Não sei se isso tem a ver exatamente com ser criativa. Mas passei a pensar na criatividade mais como uma ferramenta de cuidado ou uma forma de fazer fluir ideias e sentimentos presos em mim. Uma maneira de compartilhar coisas com o mundo, de criar conversas novas, de troca com gente que admiro. Foi libertador por um tempo deixar de tratá-la como uma das commodities na nossa economia da atenção.

Além disso

Ao longo do processo, dá muita curiosidade em saber que outras pessoas embarcaram nessa. Provavelmente, a maioria – imagino – meio curiosa como eu, mas sem perspectiva de sair com a grande obra da vida com o método. Muitos devem desistir na metade. Mas fiquei pensando em quantas coisas consumimos que foram produzidas por pessoas saídas de seus bloqueios criativos por conta d’O caminho do artista, cuja primeira edição saiu em 1992.

Não faço ideia de quem mais seguiu os passos da autora por 12 semanas.
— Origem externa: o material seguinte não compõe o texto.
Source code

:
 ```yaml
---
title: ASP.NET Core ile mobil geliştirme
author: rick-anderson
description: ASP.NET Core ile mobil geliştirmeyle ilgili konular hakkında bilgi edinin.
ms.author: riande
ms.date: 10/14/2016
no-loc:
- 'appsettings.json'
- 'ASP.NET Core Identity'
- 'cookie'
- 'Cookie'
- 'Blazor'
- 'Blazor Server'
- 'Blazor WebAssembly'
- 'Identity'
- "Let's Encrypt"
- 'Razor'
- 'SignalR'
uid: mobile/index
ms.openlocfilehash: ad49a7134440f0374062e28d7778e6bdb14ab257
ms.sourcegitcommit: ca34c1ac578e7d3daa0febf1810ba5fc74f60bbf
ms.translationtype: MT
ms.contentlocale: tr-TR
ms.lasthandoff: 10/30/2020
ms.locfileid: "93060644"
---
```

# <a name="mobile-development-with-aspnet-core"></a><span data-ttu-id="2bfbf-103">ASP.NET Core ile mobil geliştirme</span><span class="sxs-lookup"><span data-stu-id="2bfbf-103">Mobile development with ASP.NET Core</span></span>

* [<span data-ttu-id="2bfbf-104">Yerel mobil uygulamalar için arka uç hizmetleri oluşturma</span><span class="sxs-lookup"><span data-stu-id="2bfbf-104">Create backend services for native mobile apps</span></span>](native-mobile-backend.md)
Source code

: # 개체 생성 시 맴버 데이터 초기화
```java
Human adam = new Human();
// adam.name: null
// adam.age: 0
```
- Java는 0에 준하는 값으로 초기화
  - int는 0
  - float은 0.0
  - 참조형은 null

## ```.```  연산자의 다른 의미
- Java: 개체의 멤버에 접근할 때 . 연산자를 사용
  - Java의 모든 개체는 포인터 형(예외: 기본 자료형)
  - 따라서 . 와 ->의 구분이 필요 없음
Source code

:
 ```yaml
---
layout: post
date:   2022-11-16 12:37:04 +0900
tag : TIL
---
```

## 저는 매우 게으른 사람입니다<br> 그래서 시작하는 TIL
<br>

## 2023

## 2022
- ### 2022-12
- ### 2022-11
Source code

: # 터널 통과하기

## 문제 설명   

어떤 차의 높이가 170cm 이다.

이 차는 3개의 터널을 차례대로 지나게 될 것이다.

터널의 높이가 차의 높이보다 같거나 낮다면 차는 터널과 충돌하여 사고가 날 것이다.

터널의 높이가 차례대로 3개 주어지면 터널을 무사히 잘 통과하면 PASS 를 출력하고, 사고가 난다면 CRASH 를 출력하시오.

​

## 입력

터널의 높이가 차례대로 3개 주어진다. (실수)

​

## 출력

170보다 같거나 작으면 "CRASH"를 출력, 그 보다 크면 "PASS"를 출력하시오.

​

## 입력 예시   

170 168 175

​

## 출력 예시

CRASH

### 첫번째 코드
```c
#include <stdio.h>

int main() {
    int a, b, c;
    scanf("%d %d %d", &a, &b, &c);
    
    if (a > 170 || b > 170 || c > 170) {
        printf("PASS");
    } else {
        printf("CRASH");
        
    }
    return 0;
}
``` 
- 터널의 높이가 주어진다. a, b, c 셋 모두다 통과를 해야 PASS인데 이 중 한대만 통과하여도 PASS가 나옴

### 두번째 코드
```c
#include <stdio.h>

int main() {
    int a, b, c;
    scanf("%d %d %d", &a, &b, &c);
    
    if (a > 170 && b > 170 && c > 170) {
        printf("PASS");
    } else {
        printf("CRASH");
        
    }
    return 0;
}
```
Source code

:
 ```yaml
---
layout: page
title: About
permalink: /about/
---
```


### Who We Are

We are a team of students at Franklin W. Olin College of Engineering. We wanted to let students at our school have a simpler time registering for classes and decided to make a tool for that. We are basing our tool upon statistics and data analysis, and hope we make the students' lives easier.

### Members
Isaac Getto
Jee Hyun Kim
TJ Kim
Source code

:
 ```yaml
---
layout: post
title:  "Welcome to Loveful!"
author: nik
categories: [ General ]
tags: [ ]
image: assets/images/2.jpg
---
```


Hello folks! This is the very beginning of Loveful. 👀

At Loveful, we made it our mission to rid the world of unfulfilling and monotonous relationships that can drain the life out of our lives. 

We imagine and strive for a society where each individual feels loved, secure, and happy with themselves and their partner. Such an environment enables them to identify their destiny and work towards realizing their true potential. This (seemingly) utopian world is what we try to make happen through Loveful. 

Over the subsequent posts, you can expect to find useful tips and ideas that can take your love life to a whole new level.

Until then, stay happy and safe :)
Porém fiquei pensando em artistas que produziram no isolamento obras de grande magnitude e energia criativa. Obviamente, pessoas que não trabalham em empregos de 40 horas semanais nem devem limpar seus próprios vasos sanitários sozinhas.

O primeiro caso em que pensei foi nos lançamentos folklore/evermore de Taylor Swift lançados em 2020. Em determinada passagem do livro, Cameron conta que foi para uma casa no mato nos Estados Unidos onde conseguiu desenvolver um belo roteiro de cinema. Sem todas as distrações do mundo e sem outro objetivo senão a sua própria criação artística, Taylor entregou, da noite pro dia, o álbum que ficou dois anos seguidos na minha parada de sucessos pessoal. No Brasil, no começo desse ano, Manu Gavassi informou aos fãs no instagram que estava sem celular e seguiu assim por uns nove meses. Nesse período, gravou um álbum com composições suas e um álbum visual em um serviço de streaming. Sem o ritmo frenético das redes sociais e com a chance de se isolar para produzir seu material, ela apresentou uma obra bem acabada para se desvincular da imagem de artista adolescente.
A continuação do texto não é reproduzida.